[bksvol-discuss] Re: My Complete Proofreading Process

  • From: "Mayrie ReNae" <mayrierenae@xxxxxxxxx>
  • To: <bksvol-discuss@xxxxxxxxxxxxx>
  • Date: Mon, 16 Mar 2009 10:27:41 -0700

Hi Alyssa,

        Opperator defined page numbers are only announced, not printed in
the text.  And getting rid of blank lines the way that I do does not get rid
of the kinds of things that you are talking about, just blank lines in
profusion.  I leave the white space, just reduce it to one blank line, not
say, six, if that is what the OCR thought it saw.

        However, word of warning.  If you want to preserve white space
between sections in a book that will be in the Bookshare collection, you'll
need to put this * * * on the blank line, or the stripper will get rid of
the blank line.
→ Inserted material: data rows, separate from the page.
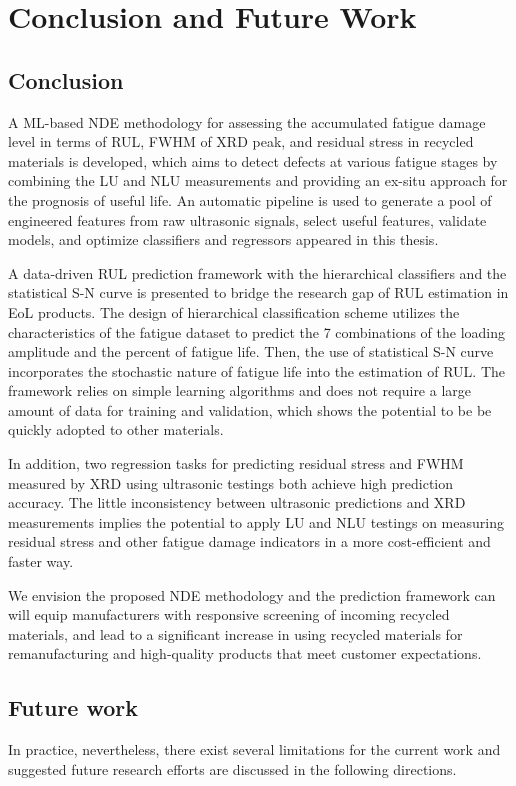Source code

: \chapter{Conclusion and Future Work}
\label{chap: concl}

\section{Conclusion}
A ML-based NDE methodology for assessing the accumulated fatigue damage level in terms of RUL, FWHM of XRD peak, and residual stress in recycled materials is developed, which aims to detect defects at various fatigue stages by combining the LU and NLU measurements and providing an ex-situ approach for the prognosis of useful life. An automatic pipeline is used to generate a pool of engineered features from raw ultrasonic signals, select useful features, validate models, and optimize classifiers and regressors appeared in this thesis. 

A data-driven RUL prediction framework with the hierarchical classifiers and the statistical S-N curve is presented to bridge the research gap of RUL estimation in EoL products. The design of hierarchical classification scheme utilizes the characteristics of the fatigue dataset to predict the 7 combinations of the loading amplitude and the percent of fatigue life. Then, the use of statistical S-N curve incorporates the stochastic nature of fatigue life into the estimation of RUL. The framework relies on simple learning algorithms and does not require a large amount of data for training and validation, which shows the potential to be be quickly adopted to other materials.

In addition, two regression tasks for predicting residual stress and FWHM measured by XRD using ultrasonic testings both achieve high prediction accuracy. The little inconsistency between ultrasonic predictions and XRD measurements implies the potential to apply LU and NLU testings on measuring residual stress and other fatigue damage indicators in a more cost-efficient and faster way.

We envision the proposed NDE methodology and the prediction framework can will equip manufacturers with responsive screening of incoming recycled materials, and lead to a significant increase in using recycled materials for remanufacturing and high‐quality products that meet customer expectations.

\section{Future work}
In practice, nevertheless, there exist several limitations for the current work and suggested future research efforts are discussed in the following directions.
The stripper gets rid of tabs, extra spaces, and blank lines
after it rescues the page numbers.  

Mayrie

 

-----Original Message-----
From: bksvol-discuss-bounce@xxxxxxxxxxxxx
[mailto:bksvol-discuss-bounce@xxxxxxxxxxxxx] On Behalf Of Alyssa
Sent: Monday, March 16, 2009 9:02 AM
To: bksvol-discuss@xxxxxxxxxxxxx
Subject: [bksvol-discuss] Re: My Complete Proofreading Process

I will be saving this list, but I do have two questions!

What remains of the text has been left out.